Mr Trump's event in Johnstown was his second campaign event in two nights as he raced to make up time he lost while recovering from the virus. He plans to hold rallies the rest of the week as he seeks to close what polls say is a significant gap with Mr Biden nationwide but a tighter one in some battleground states.

Mr Trump is battling the clock. Almost 12 million ballots have been cast so far, including more than 1.6 million in Florida, according to the US Elections Project at the University of Florida, shattering previous records.

The President accused Mr Biden of wanting to ban fracking, the process of extracting gas through hydraulic fracturing, which he said would damage the state's economy.

"One of the most important issues for Pennsylvania is the survival of your fracking industry," Mr Trump told the crowd, some of whom sported red-and-blue MAGA masks. "Joe Biden has repeatedly pledged to abolish fracking. He's a liar."

Mr Biden has said that he wants to ban new oil and gas production on federal lands, but not ban fracking outright - although his statements on the issue have at times been confusing.

The Reuters/Ipsos poll released on Monday showed Mr Biden with a 7-point lead in Pennsylvania, up from 5 points a week earlier.

Mr Trump narrowly won the state in 2016.

Speaking to about 50 people at a community centre in Broward County in South Florida, Mr Biden said Mr Trump had recklessly dismissed the threat that the coronavirus had posed to their at-risk population.

"To Donald Trump, you're expendable. You're forgettable.

You're virtually nobody. That's how he sees seniors. That's how he sees you," Mr Biden said.

At his Johnstown event, Mr Trump pledged to protect seniors.

Mr Biden has said Mr Trump wants to eliminate the payroll tax, which helps fund the Social Security benefit programme for retirees.

"While I am President, no one will touch your Medicare or your Social Security," Mr Trump said.

A Biden win over Trump in Florida would seriously jeopardise the President's chances for re-election, and most recent opinion polls show the Democrat ahead with key demographic groups in the state, particularly seniors. Mr Trump won Florida in 2016 by 1.2 percentage points.

After Tuesday, Mr Trump plans rallies in Iowa, North Carolina, Georgia and Florida later this week as he barnstorms through crucial states just three weeks ahead of the November election.

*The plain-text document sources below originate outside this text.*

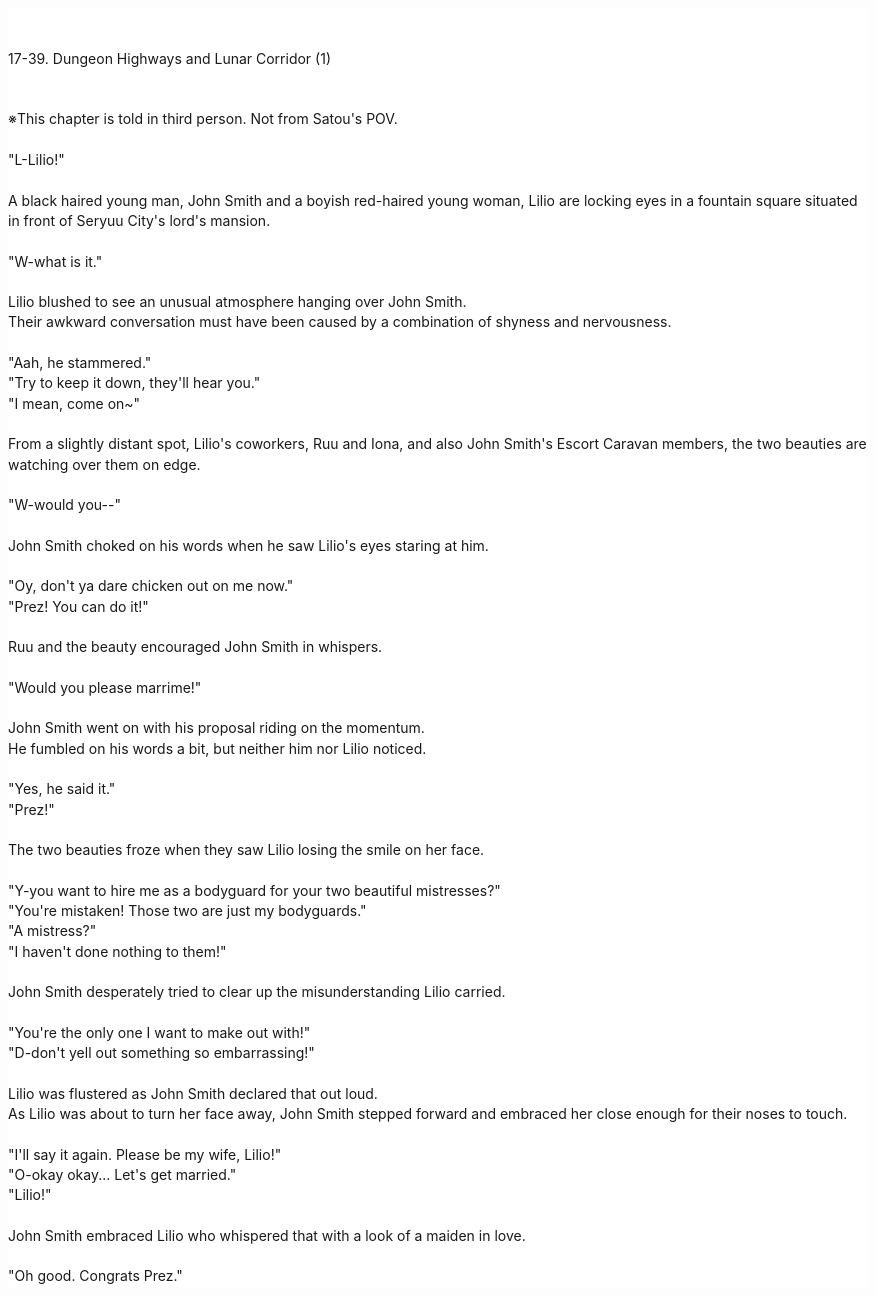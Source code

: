 <br/>
<br/>
17-39. Dungeon Highways and Lunar Corridor (1)<br/>
<br/>
 <br/>
※This chapter is told in third person. Not from Satou's POV.<br/>
<br/>
"L-Lilio!"<br/>
<br/>
A black haired young man, John Smith and a boyish red-haired young woman, Lilio are locking eyes in a fountain square situated in front of Seryuu City's lord's mansion.<br/>
<br/>
"W-what is it."<br/>
<br/>
Lilio blushed to see an unusual atmosphere hanging over John Smith.<br/>
Their awkward conversation must have been caused by a combination of shyness and nervousness.<br/>
<br/>
"Aah, he stammered."<br/>
"Try to keep it down, they'll hear you."<br/>
"I mean, come on~"<br/>
<br/>
From a slightly distant spot, Lilio's coworkers, Ruu and Iona, and also John Smith's Escort Caravan members, the two beauties are watching over them on edge.<br/>
<br/>
"W-would you--"<br/>
<br/>
John Smith choked on his words when he saw Lilio's eyes staring at him.<br/>
<br/>
"Oy, don't ya dare chicken out on me now."<br/>
"Prez! You can do it!"<br/>
<br/>
Ruu and the beauty encouraged John Smith in whispers.<br/>
<br/>
"Would you please marrime!"<br/>
<br/>
John Smith went on with his proposal riding on the momentum.<br/>
He fumbled on his words a bit, but neither him nor Lilio noticed.<br/>
<br/>
"Yes, he said it."<br/>
"Prez!"<br/>
<br/>
The two beauties froze when they saw Lilio losing the smile on her face.<br/>
<br/>
"Y-you want to hire me as a bodyguard for your two beautiful mistresses?"<br/>
"You're mistaken! Those two are just my bodyguards."<br/>
"A mistress?"<br/>
"I haven't done nothing to them!"<br/>
<br/>
John Smith desperately tried to clear up the misunderstanding Lilio carried.<br/>
<br/>
"You're the only one I want to make out with!"<br/>
"D-don't yell out something so embarrassing!"<br/>
<br/>
Lilio was flustered as John Smith declared that out loud.<br/>
As Lilio was about to turn her face away, John Smith stepped forward and embraced her close enough for their noses to touch.<br/>
<br/>
"I'll say it again. Please be my wife, Lilio!"<br/>
"O-okay okay... Let's get married."<br/>
"Lilio!"<br/>
<br/>
John Smith embraced Lilio who whispered that with a look of a maiden in love.<br/>
<br/>
"Oh good. Congrats Prez."<br/>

The President's schedule, however, sends him to areas friendly to him, suggesting that his campaign is concerned with mobilising his conservative base rather than reaching out to undecided voters, many of who live in the nation's suburbs.

Focus turns to pandemic

The President returned to the campaign trail on Monday night in Florida for the first time since disclosing he had the coronavirus.

The rally came hours after the White House said Mr Trump had tested negative for Covid-19 on consecutive days and was not infectious to others.

They were the President's first negative Covid-19 tests announced by the White House since Mr Trump said on Oct 2 that he had contracted the virus. In a memo, White House physician Dr Sean Conley did not say when the tests were conducted.

Mr Biden has been critical of Mr Trump's management of the pandemic. Mr Trump has worked for months to shift public attention away from the coronavirus, which has infected more than 7.8 million people in the United States, killed more than 214,000 and put millions out of work.

But Mr Trump's illness has put the focus of the campaign's closing stretch squarely on his response to the coronavirus.

In Florida, Mr Biden said he was disappointed that Mr Trump's bout with the virus had not left him more chastened about his approach to the pandemic.

"The longer Donald Trump is president, the more reckless he seems to get," Mr Biden said. "Thank God we only have three weeks left to go."